◆ Exercise details
Print, word for word, the opening line of the data below and every line after it through the line that contains "In the implementation", but not the pictures.

◆ Data shown
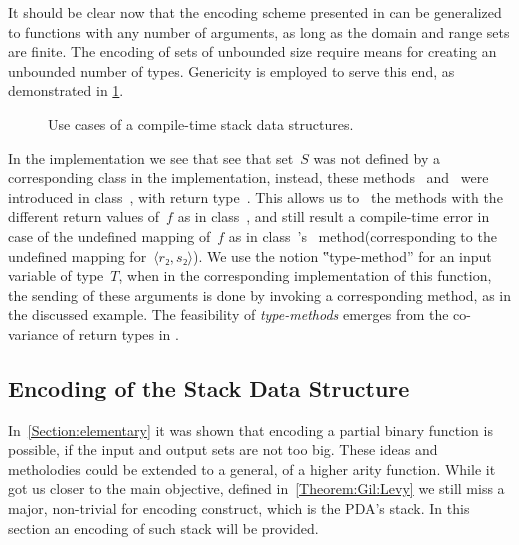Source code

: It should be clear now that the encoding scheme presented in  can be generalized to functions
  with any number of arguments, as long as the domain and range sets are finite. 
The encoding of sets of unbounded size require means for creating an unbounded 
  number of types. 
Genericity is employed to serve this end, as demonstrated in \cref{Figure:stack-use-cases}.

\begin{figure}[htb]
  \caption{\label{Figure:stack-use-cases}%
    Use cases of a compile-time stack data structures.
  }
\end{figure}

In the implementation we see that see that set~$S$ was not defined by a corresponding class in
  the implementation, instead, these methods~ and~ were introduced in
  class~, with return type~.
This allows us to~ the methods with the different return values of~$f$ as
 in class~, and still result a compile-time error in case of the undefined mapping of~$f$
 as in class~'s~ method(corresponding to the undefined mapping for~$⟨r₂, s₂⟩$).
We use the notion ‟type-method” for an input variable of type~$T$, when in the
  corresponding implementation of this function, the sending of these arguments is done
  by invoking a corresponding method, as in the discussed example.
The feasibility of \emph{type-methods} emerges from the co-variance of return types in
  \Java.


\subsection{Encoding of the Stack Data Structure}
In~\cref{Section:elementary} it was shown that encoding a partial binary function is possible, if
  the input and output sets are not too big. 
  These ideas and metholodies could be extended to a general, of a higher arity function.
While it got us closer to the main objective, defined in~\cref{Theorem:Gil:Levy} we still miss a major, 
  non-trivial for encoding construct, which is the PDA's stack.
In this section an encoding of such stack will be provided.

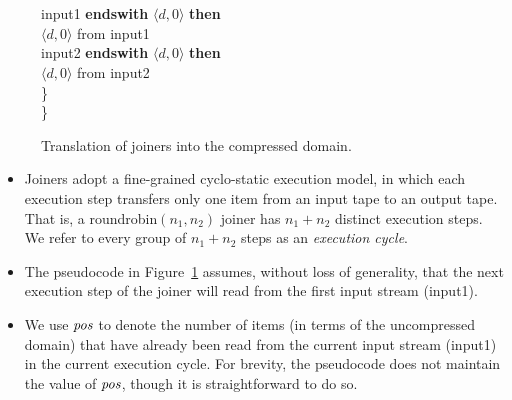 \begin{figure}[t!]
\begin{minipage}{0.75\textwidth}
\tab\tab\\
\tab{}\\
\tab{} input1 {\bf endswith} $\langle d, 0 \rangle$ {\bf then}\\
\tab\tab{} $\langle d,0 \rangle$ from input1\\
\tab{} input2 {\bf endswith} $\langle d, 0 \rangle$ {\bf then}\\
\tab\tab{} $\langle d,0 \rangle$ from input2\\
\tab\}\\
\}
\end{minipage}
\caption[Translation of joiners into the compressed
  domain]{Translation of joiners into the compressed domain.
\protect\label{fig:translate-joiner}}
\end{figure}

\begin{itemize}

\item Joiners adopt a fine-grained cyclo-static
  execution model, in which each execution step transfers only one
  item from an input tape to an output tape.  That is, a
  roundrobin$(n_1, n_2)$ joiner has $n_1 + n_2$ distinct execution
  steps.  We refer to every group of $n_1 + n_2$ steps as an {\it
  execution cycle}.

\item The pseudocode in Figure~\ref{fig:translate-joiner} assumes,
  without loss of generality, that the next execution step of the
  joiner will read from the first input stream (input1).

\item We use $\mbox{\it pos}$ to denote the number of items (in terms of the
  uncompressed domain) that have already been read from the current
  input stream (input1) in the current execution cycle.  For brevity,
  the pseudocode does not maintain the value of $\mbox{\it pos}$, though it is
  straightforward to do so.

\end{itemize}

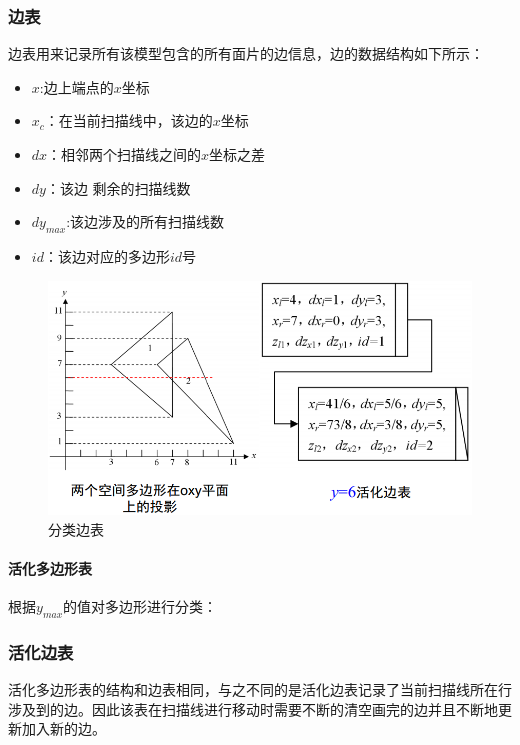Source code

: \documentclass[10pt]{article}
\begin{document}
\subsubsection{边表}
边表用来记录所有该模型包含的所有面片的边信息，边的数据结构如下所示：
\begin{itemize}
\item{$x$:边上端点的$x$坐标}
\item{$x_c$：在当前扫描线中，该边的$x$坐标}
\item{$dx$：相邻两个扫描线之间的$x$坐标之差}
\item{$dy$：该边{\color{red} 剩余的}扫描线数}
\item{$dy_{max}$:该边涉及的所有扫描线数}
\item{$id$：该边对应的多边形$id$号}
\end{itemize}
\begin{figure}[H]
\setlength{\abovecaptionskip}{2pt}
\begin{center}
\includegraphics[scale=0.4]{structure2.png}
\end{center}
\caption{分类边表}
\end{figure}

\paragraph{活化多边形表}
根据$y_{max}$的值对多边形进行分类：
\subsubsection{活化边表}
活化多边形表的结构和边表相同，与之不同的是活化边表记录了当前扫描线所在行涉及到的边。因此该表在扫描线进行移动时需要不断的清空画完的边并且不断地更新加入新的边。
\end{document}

◆ Exercise solution
Source code

: It should be clear now that the encoding scheme presented in  can be generalized to functions
  with any number of arguments, as long as the domain and range sets are finite. 
The encoding of sets of unbounded size require means for creating an unbounded 
  number of types. 
Genericity is employed to serve this end, as demonstrated in \cref{Figure:stack-use-cases}.

\begin{figure}[htb]
  \caption{\label{Figure:stack-use-cases}%
    Use cases of a compile-time stack data structures.
  }
\end{figure}

In the implementation we see that see that set~$S$ was not defined by a corresponding class in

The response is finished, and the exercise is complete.